Content starts
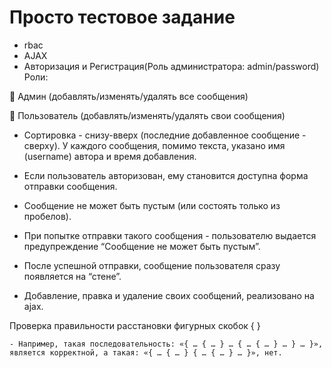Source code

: Просто тестовое задание
============================

- rbac
- AJAX
- Авторизация и Регистрация(Роль администратора: admin/password)
Роли:

 Админ (добавлять/изменять/удалять все сообщения)

 Пользователь (добавлять/изменять/удалять свои сообщения)



- Сортировка - снизу-вверх (последние добавленное сообщение - сверху). У каждого сообщения, помимо текста, указано имя (username) автора и время добавления.

- Если пользователь авторизован, ему становится доступна форма отправки сообщения. 

- Сообщение не может быть пустым (или состоять только из пробелов). 

- При попытке отправки такого сообщения - пользователю выдается предупреждение “Сообщение не может быть пустым”.

- После успешной отправки, сообщение пользователя сразу появляется на “стене”.

- Добавление, правка и удаление своих сообщений, реализовано на ajax.

Проверка правильности расстановки фигурных скобок { }

    - Например, такая последовательность: «{ … { … } … { … { … } … } … }», является корректной, а такая: «{ … { … } { … { … } … }», нет.



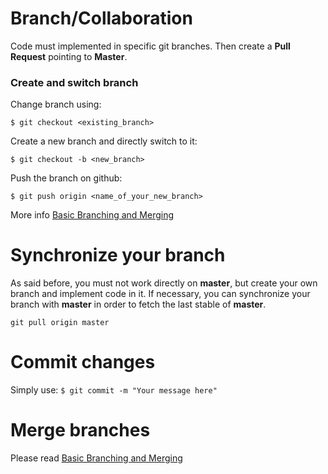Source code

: # Branch/Collaboration

Code must implemented in specific git branches. Then create a **Pull Request** pointing to **Master**.

### Create and switch branch

Change branch using:

`$ git checkout <existing_branch>`

Create a new branch and directly switch to it:

`$ git checkout -b <new_branch>`

Push the branch on github:

`$ git push origin <name_of_your_new_branch>`

More info [Basic Branching and Merging](https://git-scm.com/book/en/v2/Git-Branching-Basic-Branching-and-Merging)

# Synchronize your branch

As said before, you must not work directly on **master**, but create your own branch and implement code in it.
If necessary, you can synchronize your branch with **master** in order to fetch the last stable of **master**.

`git pull origin master`

# Commit changes

Simply use:
`$ git commit -m "Your message here"`


# Merge branches

Please read [Basic Branching and Merging](https://git-scm.com/book/en/v2/Git-Branching-Basic-Branching-and-Merging)
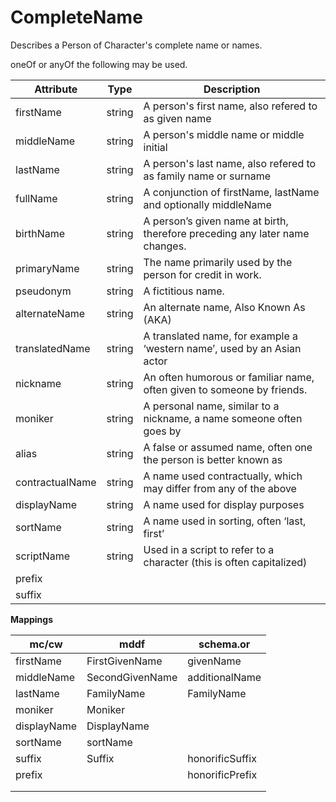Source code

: 





# CompleteName

Describes a Person of Character's complete name or names.

oneOf or anyOf the following may be used.

| Attribute       | **Type** | **Description**                                              |
| --------------- | -------- | ------------------------------------------------------------ |
| firstName       | string   | A person's first name, also refered to as given name         |
| middleName      | string   | A person's middle name or middle initial                     |
| lastName        | string   | A person's last name, also refered to as family name or surname |
| fullName        | string   | A conjunction of firstName, lastName and optionally middleName |
| birthName       | string   | A person’s given name at birth, therefore preceding any later name changes. |
| primaryName     | string   | The name primarily used by the person for credit in work.    |
| pseudonym       | string   | A fictitious name.                                           |
| alternateName   | string   | An alternate name, Also Known As (AKA)                       |
| translatedName  | string   | A translated name, for example a ‘western name’, used by an Asian actor |
| nickname        | string   | An often humorous or familiar name, often given to someone by friends. |
| moniker         | string   | A personal name, similar to a nickname, a name someone often goes by |
| alias           | string   | A false or assumed name, often one the person is better known as |
| contractualName | string   | A name used contractually, which may differ from any of the above |
| displayName     | string   | A name used for display purposes                             |
| sortName        | string   | A name used in sorting, often ‘last, first’                  |
| scriptName      | string   | Used in a script to refer to a character (this is often capitalized) |
| prefix          |          |                                                              |
| suffix          |          |                                                              |



**Mappings**

| mc/cw       | mddf            | schema.or       |
| ----------- | --------------- | --------------- |
| firstName   | FirstGivenName  | givenName       |
| middleName  | SecondGivenName | additionalName  |
| lastName    | FamilyName      | FamilyName      |
| moniker     | Moniker         |                 |
| displayName | DisplayName     |                 |
| sortName    | sortName        |                 |
| suffix      | Suffix          | honorificSuffix |
| prefix      |                 | honorificPrefix |
|             |                 |                 |
|             |                 |                 |

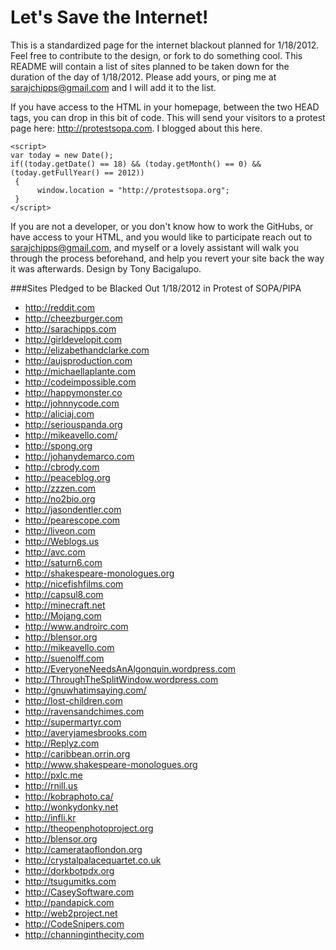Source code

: Let's Save the Internet!
===

This is a standardized page for the internet blackout planned for 1/18/2012. Feel free to contribute to the design, or fork to do something cool. This README will contain a list of sites planned to be taken down for the duration of the day of 1/18/2012. Please add yours, or ping me at sarajchipps@gmail.com and I will add it to the list.

If you have access to the HTML in your homepage, between the two HEAD tags, you can drop in this bit of code. This will send your visitors to a protest page here: http://protestsopa.com. I blogged about this here. 


    <script>
    var today = new Date();
    if((today.getDate() == 18) && (today.getMonth() == 0) && (today.getFullYear() == 2012))
     {
          window.location = "http://protestsopa.org";
     }
    </script>

If you are not a developer, or you don't know how to work the GitHubs, or have access to your HTML, and you would like to participate reach out to sarajchipps@gmail.com, and myself or a lovely assistant  will walk you through the process beforehand, and help you revert your site back the way it was  afterwards. Design by Tony Bacigalupo. 


###Sites Pledged to be Blacked Out 1/18/2012 in Protest of SOPA/PIPA

 * http://reddit.com
 * http://cheezburger.com
 * http://sarachipps.com
 * http://girldevelopit.com
 * http://elizabethandclarke.com
 * http://aujsproduction.com
 * http://michaellaplante.com
 * http://codeimpossible.com
 * http://happymonster.co
 * http://johnnycode.com
 * http://aliciaj.com
 * http://seriouspanda.org
 * http://mikeavello.com/
 * http://spong.org
 * http://johanydemarco.com
 * http://cbrody.com
 * http://peaceblog.org
 * http://zzzen.com
 * http://no2bio.org
 * http://jasondentler.com
 * http://pearescope.com
 * http://liveon.com 
 * http://Weblogs.us
 * http://avc.com
 * http://saturn6.com
 * http://shakespeare-monologues.org
 * http://nicefishfilms.com
 * http://capsul8.com
 * http://minecraft.net
 * http://Mojang.com
 * http://www.androirc.com
 * http://blensor.org
 * http://mikeavello.com
 * http://suenolff.com
 * http://EveryoneNeedsAnAlgonquin.wordpress.com
 * http://ThroughTheSplitWindow.wordpress.com
 * http://gnuwhatimsaying.com/
 * http://lost-children.com
 * http://ravensandchimes.com
 * http://supermartyr.com
 * http://averyjamesbrooks.com
 * http://Replyz.com
 * http://caribbean.orrin.org
 * http://www.shakespeare-monologues.org
 * http://pxlc.me
 * http://rnill.us
 * http://kobraphoto.ca/
 * http://wonkydonky.net
 * http://infli.kr
 * http://theopenphotoproject.org
 * http://blensor.org
 * http://camerataoflondon.org
 * http://crystalpalacequartet.co.uk
 * http://dorkbotpdx.org
 * http://tsugumitks.com
 * http://CaseySoftware.com
 * http://pandapick.com 
 * http://web2project.net
 * http://CodeSnipers.com
 * http://channinginthecity.com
Content ends
• **Task to carry out**
Leaving every picture out, write out exactly the lines from the beginning of the listing above to the line with "# CompleteName", inclusive.

• **Exercise response**
Source code

: Просто тестовое задание
============================

- rbac
- AJAX
- Авторизация и Регистрация(Роль администратора: admin/password)
Роли:

 Админ (добавлять/изменять/удалять все сообщения)

 Пользователь (добавлять/изменять/удалять свои сообщения)



- Сортировка - снизу-вверх (последние добавленное сообщение - сверху). У каждого сообщения, помимо текста, указано имя (username) автора и время добавления.

- Если пользователь авторизован, ему становится доступна форма отправки сообщения. 

- Сообщение не может быть пустым (или состоять только из пробелов). 

- При попытке отправки такого сообщения - пользователю выдается предупреждение “Сообщение не может быть пустым”.

- После успешной отправки, сообщение пользователя сразу появляется на “стене”.

- Добавление, правка и удаление своих сообщений, реализовано на ajax.

Проверка правильности расстановки фигурных скобок { }

    - Например, такая последовательность: «{ … { … } … { … { … } … } … }», является корректной, а такая: «{ … { … } { … { … } … }», нет.



Source code

: # Branch/Collaboration

Code must implemented in specific git branches. Then create a **Pull Request** pointing to **Master**.

### Create and switch branch

Change branch using:

`$ git checkout <existing_branch>`

Create a new branch and directly switch to it:

`$ git checkout -b <new_branch>`

Push the branch on github:

`$ git push origin <name_of_your_new_branch>`

More info [Basic Branching and Merging](https://git-scm.com/book/en/v2/Git-Branching-Basic-Branching-and-Merging)

# Synchronize your branch

As said before, you must not work directly on **master**, but create your own branch and implement code in it.
If necessary, you can synchronize your branch with **master** in order to fetch the last stable of **master**.

`git pull origin master`

# Commit changes

Simply use:
`$ git commit -m "Your message here"`


# Merge branches

Please read [Basic Branching and Merging](https://git-scm.com/book/en/v2/Git-Branching-Basic-Branching-and-Merging)
Source code

: 





# CompleteName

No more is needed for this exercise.